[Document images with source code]

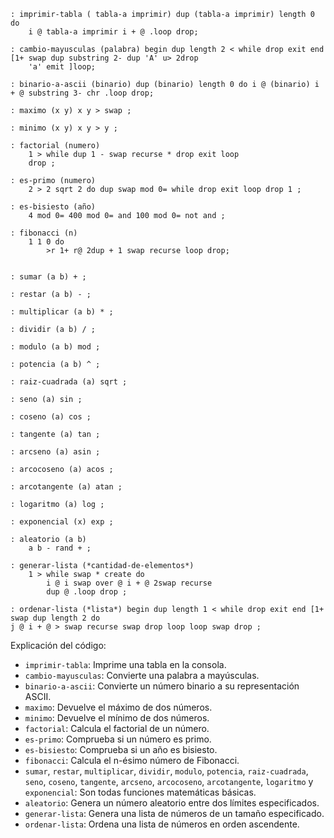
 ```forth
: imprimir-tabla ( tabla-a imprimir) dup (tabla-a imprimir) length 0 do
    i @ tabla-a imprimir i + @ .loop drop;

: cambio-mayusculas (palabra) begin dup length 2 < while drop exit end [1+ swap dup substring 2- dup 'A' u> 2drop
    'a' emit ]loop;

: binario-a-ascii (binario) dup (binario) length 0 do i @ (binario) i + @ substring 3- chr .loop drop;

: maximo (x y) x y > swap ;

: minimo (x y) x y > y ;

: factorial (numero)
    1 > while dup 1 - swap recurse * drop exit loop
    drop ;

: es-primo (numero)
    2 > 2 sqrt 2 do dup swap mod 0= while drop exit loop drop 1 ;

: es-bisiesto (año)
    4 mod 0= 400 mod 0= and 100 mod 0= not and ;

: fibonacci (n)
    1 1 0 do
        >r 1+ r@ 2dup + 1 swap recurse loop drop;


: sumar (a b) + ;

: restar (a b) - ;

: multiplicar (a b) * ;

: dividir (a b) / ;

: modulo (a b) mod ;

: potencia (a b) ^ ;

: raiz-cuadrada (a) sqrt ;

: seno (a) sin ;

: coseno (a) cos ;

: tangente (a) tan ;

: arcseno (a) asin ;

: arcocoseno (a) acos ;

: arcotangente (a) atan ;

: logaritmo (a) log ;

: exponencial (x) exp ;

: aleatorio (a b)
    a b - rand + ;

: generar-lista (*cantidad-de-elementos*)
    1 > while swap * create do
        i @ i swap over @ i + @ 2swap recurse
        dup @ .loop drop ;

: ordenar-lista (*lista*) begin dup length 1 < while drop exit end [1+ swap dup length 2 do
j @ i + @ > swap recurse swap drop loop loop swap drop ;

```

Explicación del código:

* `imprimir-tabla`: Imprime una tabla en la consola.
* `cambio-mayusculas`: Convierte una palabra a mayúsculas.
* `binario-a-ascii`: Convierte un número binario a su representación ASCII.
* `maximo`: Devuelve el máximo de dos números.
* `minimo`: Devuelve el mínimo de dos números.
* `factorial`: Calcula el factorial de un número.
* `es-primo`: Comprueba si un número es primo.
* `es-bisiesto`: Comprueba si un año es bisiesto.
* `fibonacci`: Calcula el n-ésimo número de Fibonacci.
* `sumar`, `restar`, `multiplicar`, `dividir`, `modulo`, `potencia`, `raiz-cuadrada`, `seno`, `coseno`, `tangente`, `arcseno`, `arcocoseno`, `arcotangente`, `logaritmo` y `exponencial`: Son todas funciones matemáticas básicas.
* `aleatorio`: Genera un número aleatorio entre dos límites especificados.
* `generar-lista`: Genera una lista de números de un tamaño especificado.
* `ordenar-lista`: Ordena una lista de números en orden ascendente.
--
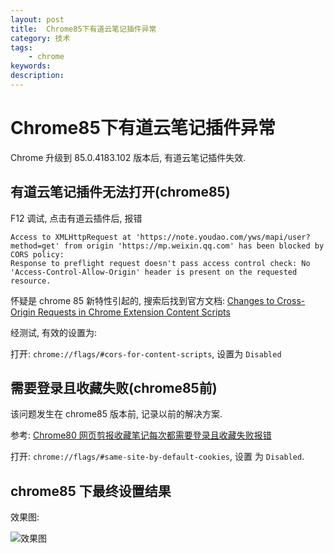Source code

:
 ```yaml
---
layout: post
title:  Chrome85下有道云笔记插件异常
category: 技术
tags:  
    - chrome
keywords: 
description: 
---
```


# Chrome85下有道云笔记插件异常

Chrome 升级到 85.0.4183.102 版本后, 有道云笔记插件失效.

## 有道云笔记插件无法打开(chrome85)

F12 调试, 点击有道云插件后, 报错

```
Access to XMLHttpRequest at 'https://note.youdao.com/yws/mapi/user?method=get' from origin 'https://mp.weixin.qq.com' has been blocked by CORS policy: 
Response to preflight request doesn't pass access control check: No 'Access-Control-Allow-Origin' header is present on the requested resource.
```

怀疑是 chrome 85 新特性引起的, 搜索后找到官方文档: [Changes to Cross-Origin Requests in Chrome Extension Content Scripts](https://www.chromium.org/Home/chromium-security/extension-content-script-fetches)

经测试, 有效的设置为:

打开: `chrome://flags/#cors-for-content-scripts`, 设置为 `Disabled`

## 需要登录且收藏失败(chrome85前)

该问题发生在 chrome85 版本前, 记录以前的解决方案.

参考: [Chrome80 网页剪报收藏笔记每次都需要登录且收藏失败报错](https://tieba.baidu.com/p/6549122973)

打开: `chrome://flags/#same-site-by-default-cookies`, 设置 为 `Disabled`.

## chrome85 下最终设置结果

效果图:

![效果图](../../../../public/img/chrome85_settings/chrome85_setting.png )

The problem - In the data shown above, how many lines hold the string "potencia"? The answer is the number alone.

Response - 2